Il mercato fallisce? Altro che fallimento, la storia di Mps degli ultimi tempi è una deflagrazione. Fra miliardi bruciati, il controllo in mano alle cosche del Pd locali e nazionali, una gestione dissennata delle finanze dell’istituto, le ricapitalizzazioni da 5 e 3 miliardi in rapida sequenza tra il 2014 e il 2015, lo storico istituto senese si può ancora considerare una banca? Le sofferenze sui crediti sono a quota 47 miliardi, valore che la Bce chiede di ridurre a 32 miliardi entro il 2018. I casi sono due: o Mps riesce a recuperarli tutti o svaluta. Scartata la prima ipotesi (se sono diventati crediti in sofferenza ci sarà un motivo), l’unica strada rimane la seconda. Peccato che il mercato – sì, ancora lui – valuti i crediti di dubbia o difficile realizzazione al 20% del loro valore, costringendo quindi la banca ad un aggiustamento di bilancio potenzialmente devastante. Mps necessiterebbe allora di un ulteriore aumento di capitale, che si presume non avrà però lo stesso “successo” dei precedenti: a che pro continuare a gettar soldi in una struttura praticamente decotta? E non si scomodi la scusa della Brexit, dato che gli effetti speculativi del post-referendum sono già stati assorbiti e, soprattutto, il mancato rimborso dei prestiti alla banca non ha nulla a che vedere con la scelta fatta da Londra due settimane fa.

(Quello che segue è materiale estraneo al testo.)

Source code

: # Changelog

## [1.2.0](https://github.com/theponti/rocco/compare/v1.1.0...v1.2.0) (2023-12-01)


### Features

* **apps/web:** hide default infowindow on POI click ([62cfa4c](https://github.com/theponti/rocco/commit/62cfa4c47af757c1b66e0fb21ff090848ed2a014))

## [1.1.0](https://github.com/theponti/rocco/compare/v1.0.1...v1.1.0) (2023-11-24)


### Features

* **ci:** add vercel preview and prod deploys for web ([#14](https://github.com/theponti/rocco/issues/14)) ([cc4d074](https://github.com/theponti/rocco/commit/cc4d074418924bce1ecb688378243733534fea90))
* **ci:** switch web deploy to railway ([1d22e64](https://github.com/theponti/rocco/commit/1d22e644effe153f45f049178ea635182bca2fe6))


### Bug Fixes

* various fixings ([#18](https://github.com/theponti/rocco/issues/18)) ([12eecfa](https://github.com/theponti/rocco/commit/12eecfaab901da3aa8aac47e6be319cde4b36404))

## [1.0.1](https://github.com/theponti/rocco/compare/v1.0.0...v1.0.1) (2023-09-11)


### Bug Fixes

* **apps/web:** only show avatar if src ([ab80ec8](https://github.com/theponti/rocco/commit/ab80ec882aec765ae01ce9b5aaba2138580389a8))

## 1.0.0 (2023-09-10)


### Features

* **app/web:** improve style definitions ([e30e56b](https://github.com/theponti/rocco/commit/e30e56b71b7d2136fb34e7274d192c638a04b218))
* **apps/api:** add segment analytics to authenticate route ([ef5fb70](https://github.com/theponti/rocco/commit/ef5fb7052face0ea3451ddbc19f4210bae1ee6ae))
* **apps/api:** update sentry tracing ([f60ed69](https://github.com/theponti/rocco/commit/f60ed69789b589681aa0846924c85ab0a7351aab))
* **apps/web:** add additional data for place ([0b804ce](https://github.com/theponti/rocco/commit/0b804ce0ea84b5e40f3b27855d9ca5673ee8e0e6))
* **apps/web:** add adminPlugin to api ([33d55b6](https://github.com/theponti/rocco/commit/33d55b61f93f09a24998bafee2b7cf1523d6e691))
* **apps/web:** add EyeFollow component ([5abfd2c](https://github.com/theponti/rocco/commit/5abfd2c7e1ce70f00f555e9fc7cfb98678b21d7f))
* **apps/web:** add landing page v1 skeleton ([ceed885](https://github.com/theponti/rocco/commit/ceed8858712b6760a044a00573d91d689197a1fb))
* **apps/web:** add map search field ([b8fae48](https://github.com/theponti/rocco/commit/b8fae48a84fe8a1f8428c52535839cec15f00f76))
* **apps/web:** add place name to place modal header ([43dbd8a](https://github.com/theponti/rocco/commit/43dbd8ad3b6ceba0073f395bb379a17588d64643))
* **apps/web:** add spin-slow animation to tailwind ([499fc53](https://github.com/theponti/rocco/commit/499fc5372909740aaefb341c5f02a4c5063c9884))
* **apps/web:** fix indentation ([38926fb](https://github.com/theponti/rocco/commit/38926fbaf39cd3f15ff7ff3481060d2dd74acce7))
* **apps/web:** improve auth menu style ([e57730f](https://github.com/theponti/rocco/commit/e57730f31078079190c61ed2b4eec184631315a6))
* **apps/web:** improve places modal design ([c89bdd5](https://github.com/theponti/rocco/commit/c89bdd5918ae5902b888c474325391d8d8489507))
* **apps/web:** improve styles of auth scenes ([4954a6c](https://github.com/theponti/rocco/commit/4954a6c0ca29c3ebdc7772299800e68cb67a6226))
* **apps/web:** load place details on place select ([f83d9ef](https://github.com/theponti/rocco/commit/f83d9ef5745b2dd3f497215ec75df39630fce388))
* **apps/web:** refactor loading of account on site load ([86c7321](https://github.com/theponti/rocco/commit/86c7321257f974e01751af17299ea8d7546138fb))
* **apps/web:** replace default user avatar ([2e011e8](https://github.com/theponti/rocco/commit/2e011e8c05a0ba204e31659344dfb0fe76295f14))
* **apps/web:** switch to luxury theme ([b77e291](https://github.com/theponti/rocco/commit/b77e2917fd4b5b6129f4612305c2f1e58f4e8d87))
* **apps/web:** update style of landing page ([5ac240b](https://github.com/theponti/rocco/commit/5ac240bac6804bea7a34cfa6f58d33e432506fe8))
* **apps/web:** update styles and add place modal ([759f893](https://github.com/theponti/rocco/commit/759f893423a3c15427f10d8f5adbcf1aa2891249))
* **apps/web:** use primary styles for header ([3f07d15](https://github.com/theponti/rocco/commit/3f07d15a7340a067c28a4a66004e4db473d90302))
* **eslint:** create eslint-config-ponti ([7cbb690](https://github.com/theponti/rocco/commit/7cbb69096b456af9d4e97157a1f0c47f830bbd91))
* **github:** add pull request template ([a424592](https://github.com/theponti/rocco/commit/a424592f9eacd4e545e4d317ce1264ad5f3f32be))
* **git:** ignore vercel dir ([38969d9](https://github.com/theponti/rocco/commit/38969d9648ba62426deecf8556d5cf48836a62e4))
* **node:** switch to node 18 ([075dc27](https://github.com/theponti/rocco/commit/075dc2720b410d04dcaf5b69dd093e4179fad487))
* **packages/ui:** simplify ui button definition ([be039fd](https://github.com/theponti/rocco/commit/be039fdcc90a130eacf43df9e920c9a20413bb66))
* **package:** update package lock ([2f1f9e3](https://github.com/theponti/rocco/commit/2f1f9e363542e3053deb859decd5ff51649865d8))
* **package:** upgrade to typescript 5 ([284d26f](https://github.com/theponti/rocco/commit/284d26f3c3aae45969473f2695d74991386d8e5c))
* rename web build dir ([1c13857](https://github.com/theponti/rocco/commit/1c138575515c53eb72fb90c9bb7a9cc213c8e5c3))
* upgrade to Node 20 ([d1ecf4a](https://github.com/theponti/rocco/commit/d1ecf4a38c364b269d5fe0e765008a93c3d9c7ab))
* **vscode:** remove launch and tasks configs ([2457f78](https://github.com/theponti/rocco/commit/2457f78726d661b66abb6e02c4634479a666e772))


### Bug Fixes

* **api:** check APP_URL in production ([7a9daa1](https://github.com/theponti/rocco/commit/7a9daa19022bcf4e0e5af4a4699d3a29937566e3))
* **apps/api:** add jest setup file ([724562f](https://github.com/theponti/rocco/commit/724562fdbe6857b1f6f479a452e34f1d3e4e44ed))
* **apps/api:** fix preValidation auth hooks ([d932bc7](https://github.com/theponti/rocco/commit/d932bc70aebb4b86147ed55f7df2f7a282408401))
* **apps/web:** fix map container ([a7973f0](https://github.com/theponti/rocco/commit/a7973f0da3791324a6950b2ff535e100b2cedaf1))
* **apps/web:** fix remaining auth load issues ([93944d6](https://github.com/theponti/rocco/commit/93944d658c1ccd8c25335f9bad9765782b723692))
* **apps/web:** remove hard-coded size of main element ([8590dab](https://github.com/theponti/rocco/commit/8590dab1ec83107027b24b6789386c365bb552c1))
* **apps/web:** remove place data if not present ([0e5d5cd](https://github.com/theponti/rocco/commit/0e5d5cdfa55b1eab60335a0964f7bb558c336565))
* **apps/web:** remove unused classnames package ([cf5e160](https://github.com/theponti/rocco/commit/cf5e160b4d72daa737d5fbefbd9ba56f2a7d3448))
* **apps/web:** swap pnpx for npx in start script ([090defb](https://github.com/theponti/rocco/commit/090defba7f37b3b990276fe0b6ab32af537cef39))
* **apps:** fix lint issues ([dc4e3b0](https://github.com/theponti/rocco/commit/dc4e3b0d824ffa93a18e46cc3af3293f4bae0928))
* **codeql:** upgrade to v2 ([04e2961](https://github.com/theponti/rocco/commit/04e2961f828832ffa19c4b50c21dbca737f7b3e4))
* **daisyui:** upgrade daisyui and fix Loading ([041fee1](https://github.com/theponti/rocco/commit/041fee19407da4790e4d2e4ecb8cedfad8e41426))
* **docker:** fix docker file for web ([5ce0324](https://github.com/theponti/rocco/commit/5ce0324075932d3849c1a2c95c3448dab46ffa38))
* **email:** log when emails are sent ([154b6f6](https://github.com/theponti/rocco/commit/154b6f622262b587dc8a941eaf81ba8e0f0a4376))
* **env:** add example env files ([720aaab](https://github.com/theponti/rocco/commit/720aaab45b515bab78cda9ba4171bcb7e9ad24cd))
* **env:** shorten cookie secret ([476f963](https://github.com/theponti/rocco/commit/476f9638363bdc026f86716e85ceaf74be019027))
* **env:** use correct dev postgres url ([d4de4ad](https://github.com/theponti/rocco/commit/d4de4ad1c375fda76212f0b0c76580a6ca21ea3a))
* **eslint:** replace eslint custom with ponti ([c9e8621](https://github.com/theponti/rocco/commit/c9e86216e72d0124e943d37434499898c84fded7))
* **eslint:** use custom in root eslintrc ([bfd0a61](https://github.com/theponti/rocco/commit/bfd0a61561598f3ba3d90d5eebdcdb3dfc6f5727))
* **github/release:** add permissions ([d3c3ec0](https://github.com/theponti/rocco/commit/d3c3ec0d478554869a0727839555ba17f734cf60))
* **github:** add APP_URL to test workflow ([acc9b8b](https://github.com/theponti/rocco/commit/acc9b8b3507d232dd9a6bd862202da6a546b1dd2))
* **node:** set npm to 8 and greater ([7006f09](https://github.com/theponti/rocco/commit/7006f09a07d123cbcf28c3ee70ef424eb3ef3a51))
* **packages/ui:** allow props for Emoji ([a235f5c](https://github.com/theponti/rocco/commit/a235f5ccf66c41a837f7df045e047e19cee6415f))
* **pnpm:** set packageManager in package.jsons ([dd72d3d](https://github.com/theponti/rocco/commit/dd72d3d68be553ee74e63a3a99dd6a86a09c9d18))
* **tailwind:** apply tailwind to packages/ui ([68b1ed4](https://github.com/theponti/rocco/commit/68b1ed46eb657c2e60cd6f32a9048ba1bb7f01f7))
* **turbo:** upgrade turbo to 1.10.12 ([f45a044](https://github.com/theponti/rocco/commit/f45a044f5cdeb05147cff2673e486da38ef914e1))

Il problema – e da Bruxelles, dove tutelano il mercato più dei posti di lavoro e delle persone, lo sanno benissimo – è che una banca è un soggetto sistemico, la cui crisi può avere effetti a catena e ripercussioni non solo in Italia ma in Europa tutta. Si veda alla voce bail-in e i danni causati in termini di fiducia. E’ per questo che affidare al mercato la soluzione dei problemi di Mps non è una via percorribile: fosse così, Montepaschi sarebbe già un ricordo della storia bancaria italiana. Ecco allora che l’ingresso dello Stato, peraltro già azionista con una quota superiore al 4% causa mancato rimborso di alcuni Monti-bond, si profila come l’ultima soluzione possibile per salvare gli oltre 540 anni di storia dell’istituto. A patto, però, che non sia l’ennesimo “paga pantalone”: la strategia per cui il pubblico – e cioé i lavoratori, i contribuenti, i pensionati – arrivano nel momento del bisogno, ripianano alcune perdite e risanano i conti, per poi cedere di nuovo il tutto in pasto al mercato e ai suoi divertimenti.
Ammesso che – e qui viene il bello – l’Ue non decida per lo scontro frontale con l’Italia, utilizzando la scusa degli aiuti di Stato per un’azione ad ampio raggio: la troika vigila ed è sempre in agguato, ad un passo dall’intervento, pronta ad essere accolta da schiere di sicofanti.